- Born: 25 June 1928 Bergedorf, Hamburg, Germany
- Died: 2 February 2021 (aged 92) Uetersen, Schleswig-Holstein, Germany
- Occupations: Church musician and choir director

= Ilse Rieth =

German church musician and choir director (1928–2021)

Ilse Rieth (25 June 1928 – 2 February 2021) was a German church musician and choir director.

==Biography==
Rieth grew up in Bergedorf with her three older brothers. During the Second World War her family was badly afflicted: her oldest brother died, the other two were heavily wounded. As a child Rieth learned playing the recorder and the piano. In 1948 she took the Abitur at the Luisen-Gymnasium in Bergedorf, then studied church music in Hamburg for three years. After working as a church musician in different towns, among them Moorrege and Uetersen, for 17 years, she was a music teacher in Tornesch and Uetersen until retirement.

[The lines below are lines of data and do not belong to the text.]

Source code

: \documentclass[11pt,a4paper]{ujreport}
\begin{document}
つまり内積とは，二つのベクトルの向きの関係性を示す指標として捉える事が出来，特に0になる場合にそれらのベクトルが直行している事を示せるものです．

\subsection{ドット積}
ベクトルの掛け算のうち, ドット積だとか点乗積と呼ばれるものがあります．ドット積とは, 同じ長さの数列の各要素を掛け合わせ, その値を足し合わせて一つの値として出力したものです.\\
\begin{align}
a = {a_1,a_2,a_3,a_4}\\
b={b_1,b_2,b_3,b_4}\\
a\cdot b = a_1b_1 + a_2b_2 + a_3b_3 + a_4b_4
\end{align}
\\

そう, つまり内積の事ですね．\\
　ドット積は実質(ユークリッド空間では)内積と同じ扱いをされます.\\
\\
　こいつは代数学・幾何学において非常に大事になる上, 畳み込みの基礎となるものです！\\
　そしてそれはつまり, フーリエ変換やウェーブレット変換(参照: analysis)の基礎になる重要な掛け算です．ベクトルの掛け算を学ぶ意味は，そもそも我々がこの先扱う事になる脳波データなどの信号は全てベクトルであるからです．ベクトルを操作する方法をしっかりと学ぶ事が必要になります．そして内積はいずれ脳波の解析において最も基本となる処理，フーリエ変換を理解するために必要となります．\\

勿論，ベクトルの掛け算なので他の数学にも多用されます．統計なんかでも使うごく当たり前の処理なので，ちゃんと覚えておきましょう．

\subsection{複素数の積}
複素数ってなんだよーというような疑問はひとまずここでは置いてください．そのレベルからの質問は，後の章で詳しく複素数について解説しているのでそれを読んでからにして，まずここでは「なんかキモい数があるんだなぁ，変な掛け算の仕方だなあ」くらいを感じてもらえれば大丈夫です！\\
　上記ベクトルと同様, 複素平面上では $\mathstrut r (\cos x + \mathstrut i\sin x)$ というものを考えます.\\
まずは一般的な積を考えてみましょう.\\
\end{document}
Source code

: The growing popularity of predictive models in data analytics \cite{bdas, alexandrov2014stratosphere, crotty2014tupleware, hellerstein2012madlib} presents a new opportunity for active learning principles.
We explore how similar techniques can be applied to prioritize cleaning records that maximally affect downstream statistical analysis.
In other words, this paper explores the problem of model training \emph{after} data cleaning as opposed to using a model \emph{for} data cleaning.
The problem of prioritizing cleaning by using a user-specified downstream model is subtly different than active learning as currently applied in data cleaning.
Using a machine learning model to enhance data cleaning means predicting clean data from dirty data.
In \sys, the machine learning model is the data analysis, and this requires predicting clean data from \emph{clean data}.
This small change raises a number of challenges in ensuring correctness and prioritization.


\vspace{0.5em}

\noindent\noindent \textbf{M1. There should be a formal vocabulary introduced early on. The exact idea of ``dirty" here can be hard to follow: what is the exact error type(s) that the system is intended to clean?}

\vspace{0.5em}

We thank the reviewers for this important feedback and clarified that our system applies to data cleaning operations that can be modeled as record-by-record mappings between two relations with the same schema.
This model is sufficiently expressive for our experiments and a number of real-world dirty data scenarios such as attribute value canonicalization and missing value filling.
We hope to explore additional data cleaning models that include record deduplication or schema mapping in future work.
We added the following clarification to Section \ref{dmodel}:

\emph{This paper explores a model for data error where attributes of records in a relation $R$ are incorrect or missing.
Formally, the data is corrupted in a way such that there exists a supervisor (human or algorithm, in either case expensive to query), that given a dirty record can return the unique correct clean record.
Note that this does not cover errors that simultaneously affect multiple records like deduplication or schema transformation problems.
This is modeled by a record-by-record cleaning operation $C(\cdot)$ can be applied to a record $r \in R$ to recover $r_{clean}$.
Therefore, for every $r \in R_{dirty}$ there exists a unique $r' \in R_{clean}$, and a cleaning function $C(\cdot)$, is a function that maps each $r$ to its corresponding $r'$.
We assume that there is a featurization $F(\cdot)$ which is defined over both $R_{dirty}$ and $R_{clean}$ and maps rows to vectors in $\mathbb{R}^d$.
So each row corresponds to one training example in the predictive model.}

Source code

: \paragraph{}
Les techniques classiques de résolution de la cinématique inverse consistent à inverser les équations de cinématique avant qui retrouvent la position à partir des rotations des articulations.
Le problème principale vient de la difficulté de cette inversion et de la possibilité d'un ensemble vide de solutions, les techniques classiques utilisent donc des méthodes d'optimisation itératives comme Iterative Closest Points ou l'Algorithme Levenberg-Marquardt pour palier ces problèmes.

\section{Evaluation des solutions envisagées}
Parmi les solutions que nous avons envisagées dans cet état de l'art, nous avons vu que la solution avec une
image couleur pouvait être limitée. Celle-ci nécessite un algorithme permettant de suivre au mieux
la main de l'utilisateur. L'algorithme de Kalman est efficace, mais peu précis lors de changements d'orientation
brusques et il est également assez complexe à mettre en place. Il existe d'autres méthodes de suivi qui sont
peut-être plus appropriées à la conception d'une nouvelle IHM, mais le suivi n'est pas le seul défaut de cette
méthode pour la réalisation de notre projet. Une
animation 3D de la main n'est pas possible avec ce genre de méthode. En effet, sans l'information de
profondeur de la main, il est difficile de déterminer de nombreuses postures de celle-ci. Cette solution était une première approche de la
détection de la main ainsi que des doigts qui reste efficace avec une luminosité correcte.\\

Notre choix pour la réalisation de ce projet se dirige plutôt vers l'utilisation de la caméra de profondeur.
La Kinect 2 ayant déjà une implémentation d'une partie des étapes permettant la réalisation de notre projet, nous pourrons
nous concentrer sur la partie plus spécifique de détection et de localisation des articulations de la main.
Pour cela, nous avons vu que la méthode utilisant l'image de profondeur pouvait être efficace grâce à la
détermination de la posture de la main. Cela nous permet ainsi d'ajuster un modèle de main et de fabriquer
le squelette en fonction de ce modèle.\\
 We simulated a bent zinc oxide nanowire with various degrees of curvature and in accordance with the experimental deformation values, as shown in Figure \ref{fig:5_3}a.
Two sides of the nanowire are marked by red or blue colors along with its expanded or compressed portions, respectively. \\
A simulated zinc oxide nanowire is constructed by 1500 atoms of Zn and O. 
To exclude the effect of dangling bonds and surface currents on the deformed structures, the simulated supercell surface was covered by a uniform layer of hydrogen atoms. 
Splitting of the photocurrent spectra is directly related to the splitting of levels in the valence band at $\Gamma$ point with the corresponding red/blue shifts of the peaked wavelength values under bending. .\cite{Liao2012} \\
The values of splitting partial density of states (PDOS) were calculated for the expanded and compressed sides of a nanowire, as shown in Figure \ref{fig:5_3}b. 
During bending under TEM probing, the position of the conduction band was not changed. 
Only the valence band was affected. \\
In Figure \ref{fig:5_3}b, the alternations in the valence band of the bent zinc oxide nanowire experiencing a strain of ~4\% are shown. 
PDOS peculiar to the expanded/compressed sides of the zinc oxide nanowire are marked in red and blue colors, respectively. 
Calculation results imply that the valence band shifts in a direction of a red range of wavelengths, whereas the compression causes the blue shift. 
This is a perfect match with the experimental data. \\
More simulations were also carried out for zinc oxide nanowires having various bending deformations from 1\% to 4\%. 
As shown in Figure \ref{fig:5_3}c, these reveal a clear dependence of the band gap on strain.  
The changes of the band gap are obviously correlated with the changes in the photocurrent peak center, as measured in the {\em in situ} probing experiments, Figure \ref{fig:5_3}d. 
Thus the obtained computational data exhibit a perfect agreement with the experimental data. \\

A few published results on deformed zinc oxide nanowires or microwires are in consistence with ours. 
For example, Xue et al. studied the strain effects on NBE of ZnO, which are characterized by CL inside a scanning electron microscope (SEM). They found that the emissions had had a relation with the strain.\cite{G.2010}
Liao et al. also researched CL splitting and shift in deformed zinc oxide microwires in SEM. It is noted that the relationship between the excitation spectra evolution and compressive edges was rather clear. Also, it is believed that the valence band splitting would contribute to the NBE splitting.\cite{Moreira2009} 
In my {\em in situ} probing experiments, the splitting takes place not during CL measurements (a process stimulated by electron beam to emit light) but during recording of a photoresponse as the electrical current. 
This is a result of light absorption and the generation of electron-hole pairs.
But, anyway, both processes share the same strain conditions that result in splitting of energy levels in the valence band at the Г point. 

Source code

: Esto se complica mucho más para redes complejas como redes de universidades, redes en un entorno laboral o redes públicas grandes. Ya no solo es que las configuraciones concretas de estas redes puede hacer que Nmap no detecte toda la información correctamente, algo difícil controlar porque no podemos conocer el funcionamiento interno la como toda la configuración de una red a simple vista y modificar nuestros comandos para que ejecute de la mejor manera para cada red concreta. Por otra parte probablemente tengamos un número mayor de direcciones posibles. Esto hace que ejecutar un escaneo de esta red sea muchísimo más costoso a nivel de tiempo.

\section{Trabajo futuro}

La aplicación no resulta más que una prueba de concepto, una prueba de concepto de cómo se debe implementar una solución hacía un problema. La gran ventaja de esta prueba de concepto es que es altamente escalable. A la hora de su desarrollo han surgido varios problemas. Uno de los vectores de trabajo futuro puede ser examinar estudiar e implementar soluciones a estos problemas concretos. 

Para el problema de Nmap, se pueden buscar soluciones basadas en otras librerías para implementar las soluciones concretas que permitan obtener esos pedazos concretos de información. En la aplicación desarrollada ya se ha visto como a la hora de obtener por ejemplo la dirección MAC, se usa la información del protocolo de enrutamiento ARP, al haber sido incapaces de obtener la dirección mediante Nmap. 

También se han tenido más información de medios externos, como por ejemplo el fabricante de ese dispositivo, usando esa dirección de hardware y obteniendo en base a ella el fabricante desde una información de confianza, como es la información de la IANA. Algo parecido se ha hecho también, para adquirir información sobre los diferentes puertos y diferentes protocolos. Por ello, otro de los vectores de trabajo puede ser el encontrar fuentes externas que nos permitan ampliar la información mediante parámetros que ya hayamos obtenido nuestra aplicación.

Ilse Rieth founded the boys' choir Chorknaben Uetersen in 1965, which she directed until 1991. The choir performed in the television programme Aktuelle Schaubude of the Norddeutscher Rundfunk and organised concert tours through Europe and the United States. Further highlights included meetings with former Chancellor Helmut Kohl and the pope. In 1968 Rieth founded a recorder ensemble and later a chamber choir. She received the Order of Merit of the Federal Republic of Germany in 1986 for her musical contributions.

Rieth died on 2 February 2021, aged 92.